#### [ACTION ITEM]
From the records below, copy the lines that include "caption".

(Excerpts from a dataset)
=======

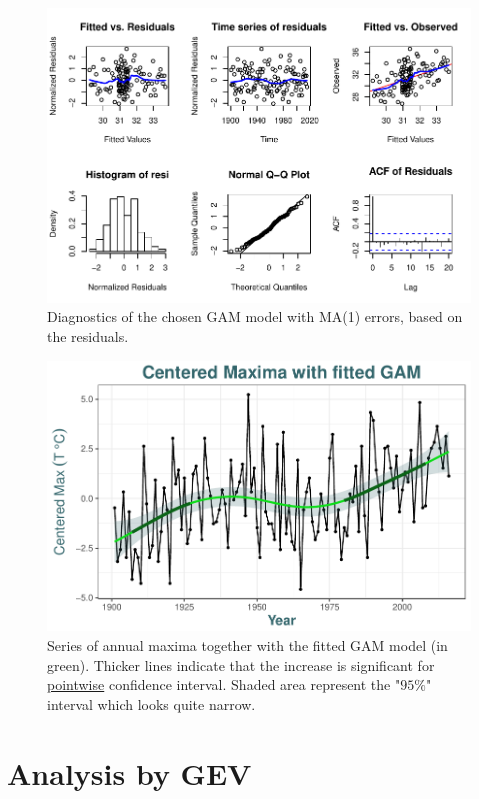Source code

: \begin{figure}[!htb]
\centering	\includegraphics[width=.85\linewidth]{diagnogam.pdf}\caption{Diagnostics of the chosen GAM model with MA(1) errors, based on the residuals. }\label{fig:diagnogam}
\end{figure}


\begin{figure}[!htb]
\centering	\includegraphics[width=.7\linewidth]{max_gam.pdf}\caption{Series of annual maxima together with the fitted GAM model (in green). Thicker lines indicate that the increase is significant for \underline{pointwise} confidence interval. Shaded area represent the "$95\%$" interval which looks quite narrow. }\label{fig:center_gam}
\end{figure}




\section{Analysis by GEV}


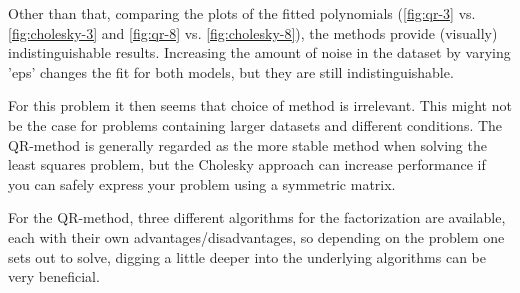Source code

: \documentclass[12pt]{article}
\begin{document}
Other than that, comparing the plots of the fitted polynomials 
(\ref{fig:qr-3} vs. \ref{fig:cholesky-3} and \ref{fig:qr-8} vs. \ref{fig:cholesky-8}), 
the methods provide (visually) indistinguishable results.
Increasing the amount of noise in the dataset by varying 'eps' changes the fit
for both models, but they are still indistinguishable.

For this problem it then seems that choice of method is irrelevant. This might not
be the case for problems containing larger datasets and different conditions.
The QR-method is generally regarded as the more stable method when solving
the least squares problem, but the Cholesky approach can increase performance
if you can safely express your problem using a symmetric matrix. 

For the QR-method, three different algorithms for the factorization are available,
each with their own advantages/disadvantages, so depending on the problem one sets out
to solve, digging a little deeper into the underlying algorithms can be very beneficial.
\end{document}
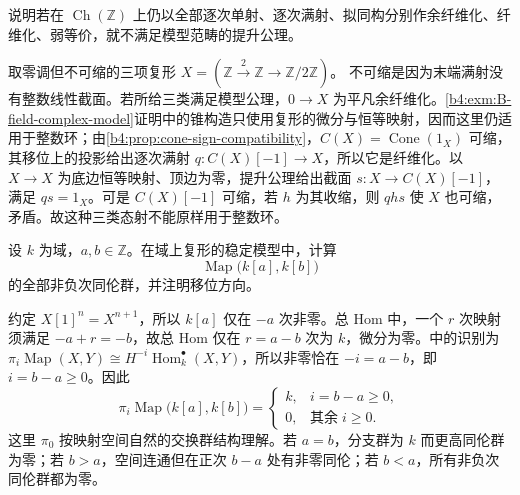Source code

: \begin{exercise}\label{b4:ex:B-model-nonfield}
	说明若在 \(\operatorname{Ch}(\mathbb Z)\) 上仍以全部逐次单射、逐次满射、拟同构分别作余纤维化、纤维化、弱等价，就不满足模型范畴的提升公理。
\end{exercise}
\begin{solution}
	取零调但不可缩的三项复形 \(X=(\mathbb Z\xrightarrow{2}\mathbb Z\rightarrow\mathbb Z/2\mathbb Z)\)。 不可缩是因为末端满射没有整数线性截面。若所给三类满足模型公理，\(0\rightarrow X\) 为平凡余纤维化。\cref{b4:exm:B-field-complex-model}证明中的锥构造只使用复形的微分与恒等映射，因而这里仍适用于整数环；由\cref{b4:prop:cone-sign-compatibility}，\(C(X)=\operatorname{Cone}(1_X)\) 可缩，其移位上的投影给出逐次满射 \(q:C(X)[-1]\rightarrow X\)，所以它是纤维化。以 \(X\rightarrow X\) 为底边恒等映射、顶边为零，提升公理给出截面 \(s:X\rightarrow C(X)[-1]\)，满足 \(qs=1_X\)。可是 \(C(X)[-1]\) 可缩，若 \(h\) 为其收缩，则 \(qhs\) 使 \(X\) 也可缩，矛盾。故这种三类态射不能原样用于整数环。
\end{solution}

\begin{exercise}\label{b4:ex:B-shifted-mapping}
	设 \(k\) 为域，\(a,b\in\mathbb Z\)。在域上复形的稳定模型中，计算
	\[
		\operatorname{Map}\bigl(k[a],k[b]\bigr)
	\]
	的全部非负次同伦群，并注明移位方向。
\end{exercise}
\begin{solution}
	约定 \(X[1]^n=X^{n+1}\)，所以 \(k[a]\) 仅在 \(-a\) 次非零。总 Hom 中，一个 \(r\) 次映射须满足 \(-a+r=-b\)，故总 Hom 仅在 \(r=a-b\) 次为 \(k\)，微分为零。中的识别为 \(\pi_i\operatorname{Map}(X,Y)\cong H^{-i}\operatorname{Hom}_k^\bullet(X,Y)\)，所以非零恰在 \(-i=a-b\)，即 \(i=b-a\ge0\)。因此
	\[
		\pi_i\operatorname{Map}\bigl(k[a],k[b]\bigr)
		=\begin{cases}k,&i=b-a\ge0,\\0,&\text{其余}\;i\ge0.\end{cases}
	\]
	这里 \(\pi_0\) 按映射空间自然的交换群结构理解。若 \(a=b\)，分支群为 \(k\) 而更高同伦群为零；若 \(b>a\)，空间连通但在正次 \(b-a\) 处有非零同伦；若 \(b<a\)，所有非负次同伦群都为零。
\end{solution}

=======

#### [EXPECTED ANSWER]
\centering	\includegraphics[width=.85\linewidth]{diagnogam.pdf}\caption{Diagnostics of the chosen GAM model with MA(1) errors, based on the residuals. }\label{fig:diagnogam}
\centering	\includegraphics[width=.7\linewidth]{max_gam.pdf}\caption{Series of annual maxima together with the fitted GAM model (in green). Thicker lines indicate that the increase is significant for \underline{pointwise} confidence interval. Shaded area represent the "$95\%$" interval which looks quite narrow. }\label{fig:center_gam}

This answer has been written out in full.